Owensboro is getting a new pizza place and it’s not going on the east end.
Azzip Pizza, an Evansville-based restaurant, is expected to open in July in The Shoppes at 3800 Frederica, the newest development of Matt Hayden and Jack Wells of Gulfstream Enterprises.
This will mark the company’s eighth restaurant and second in Kentucky.
According to Zack Mathis, director of marketing for Azzip Pizza, the restaurant chain has been looking to expand into Owensboro for a while.
“Ever since Azzip first opened in Evansville, we have been hearing about all the awesome things happening across the river,” said owner Brad Niemeier. “We are so excited for the opportunity to be a part of what Owensboro has become. We can’t wait to do our best to contribute as a great employer, dining option and community partner.”

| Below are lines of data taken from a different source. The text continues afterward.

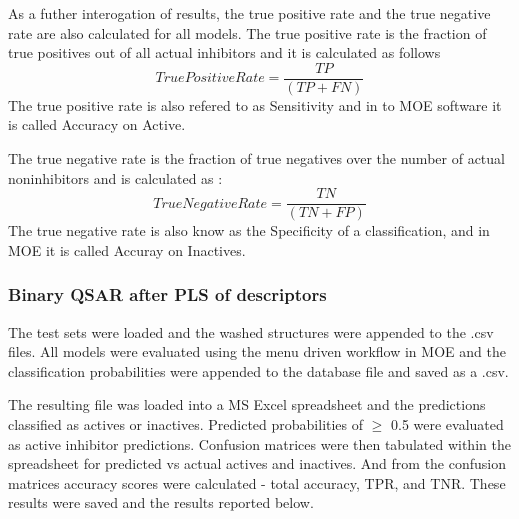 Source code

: As a futher interogation of results, the true positive rate and the true negative rate are also calculated for all models. The true positive rate is the fraction of true positives out of all actual inhibitors and it is calculated as follows 
$$ True Positive Rate = \frac{TP}{(TP + FN)} $$
The true positive rate is also refered to as Sensitivity and in to MOE software it is called Accuracy on Active.

The true negative rate is the fraction of true negatives over the number of actual noninhibitors and is calculated as :
$$ True Negative Rate =\frac{ TN }{(TN + FP)} $$
The true negative rate is also know as the Specificity of a classification, and in MOE it is called Accuray on Inactives.






\subsubsection{Binary QSAR after PLS of descriptors}
The test sets were loaded and the washed structures were appended to the .csv files. All models were evaluated using the menu driven workflow in MOE and the classification probabilities were appended to the database file and saved as a .csv.  

The resulting file was loaded into a MS Excel spreadsheet and the predictions classified as actives or inactives. Predicted probabilities of $\geq$ 0.5 were evaluated as active inhibitor predictions. Confusion matrices were then tabulated within the spreadsheet for predicted vs actual actives and inactives. And from the confusion matrices accuracy scores were calculated - total accuracy, TPR, and TNR. These results were saved and the results reported below.

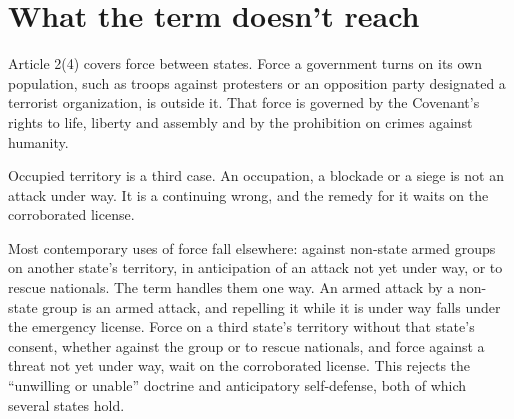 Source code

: \section{What the term doesn't reach}
\label{sec:6.6}
Article 2(4) covers force between states. Force a government turns on its own population, such as troops against protesters or an opposition party designated a terrorist organization, is outside it. That force is governed by the Covenant's rights to life, liberty and assembly and by the prohibition on crimes against humanity.

Occupied territory is a third case.
An occupation, a blockade or a siege is not an attack under way. It is a continuing wrong, and the remedy for it waits on the corroborated license.

Most contemporary uses of force fall elsewhere: against non-state armed groups on another state's territory, in anticipation of an attack not yet under way, or to rescue nationals. The term handles them one way. An armed attack by a non-state group is an armed attack, and repelling it while it is under way falls under the emergency license. Force on a third state's territory without that state's consent, whether against the group or to rescue nationals, and force against a threat not yet under way, wait on the corroborated license. This rejects the “unwilling or unable” doctrine and anticipatory self-defense, both of which several states hold.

According to a press release sent Monday, Azzip will be hiring 25 full and part-time managers and team members to serve up these delicious pizzas. Team members will start at $11 per hour and shift managers start at $13 per hour.

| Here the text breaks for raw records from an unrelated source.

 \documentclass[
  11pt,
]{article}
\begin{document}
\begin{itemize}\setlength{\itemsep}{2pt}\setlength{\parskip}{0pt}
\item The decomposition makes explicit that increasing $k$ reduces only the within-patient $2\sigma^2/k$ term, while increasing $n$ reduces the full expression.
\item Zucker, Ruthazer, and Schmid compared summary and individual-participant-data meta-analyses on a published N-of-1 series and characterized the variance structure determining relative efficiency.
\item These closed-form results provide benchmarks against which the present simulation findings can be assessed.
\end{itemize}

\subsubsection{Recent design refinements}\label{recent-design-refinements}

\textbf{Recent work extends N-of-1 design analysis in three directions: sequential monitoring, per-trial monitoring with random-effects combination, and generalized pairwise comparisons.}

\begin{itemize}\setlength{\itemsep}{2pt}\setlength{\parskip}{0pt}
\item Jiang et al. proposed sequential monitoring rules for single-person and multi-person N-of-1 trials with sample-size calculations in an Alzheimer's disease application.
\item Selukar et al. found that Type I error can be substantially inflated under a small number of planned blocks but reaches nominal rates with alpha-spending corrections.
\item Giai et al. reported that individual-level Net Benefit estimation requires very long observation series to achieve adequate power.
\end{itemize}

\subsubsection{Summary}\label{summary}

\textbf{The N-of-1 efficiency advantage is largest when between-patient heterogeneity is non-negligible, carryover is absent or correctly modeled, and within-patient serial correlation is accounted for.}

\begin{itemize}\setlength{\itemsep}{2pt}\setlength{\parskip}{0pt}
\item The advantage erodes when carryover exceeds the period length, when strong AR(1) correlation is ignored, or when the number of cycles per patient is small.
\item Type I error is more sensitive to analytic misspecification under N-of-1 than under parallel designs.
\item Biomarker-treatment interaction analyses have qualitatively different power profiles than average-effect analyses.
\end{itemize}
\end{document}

Azzip Pizza follows the popular Chipotle-style of service, where customers can expect more upscale food served quickly and inexpensively.
According to the release, Azzip allows customers to create something delicious from an array of flavorful sauces and freshly prepared toppings before baking right in front of them in under three minutes. Customers with dietary needs and preferences also have options from low-carb cauliflower and gluten-free crusts to dairy free cheese and plant-based sausage.
Since opening the first location, Niemeier recruited his family to help grow Azzip (which is pizza spelled backwards). Dad (Dan) retired to manage new store construction and store maintenance, Mom (Laura) keeps the books, older brother (Andy) partners as Co-CEO, and younger brother (Craig) is the head of operations. Adopted family member Blake, who creates the popular pizza of the month at Azzip, has developed fan favorites such as a slow-smoked pork pizza topped with crushed Grippos and a Ski soda reduction (E’Vil Pig), a Crab Rangoon inspired pizza (March Crabness), and a goat cheese and goat horn peppers pizza (Mama’s Little Goat).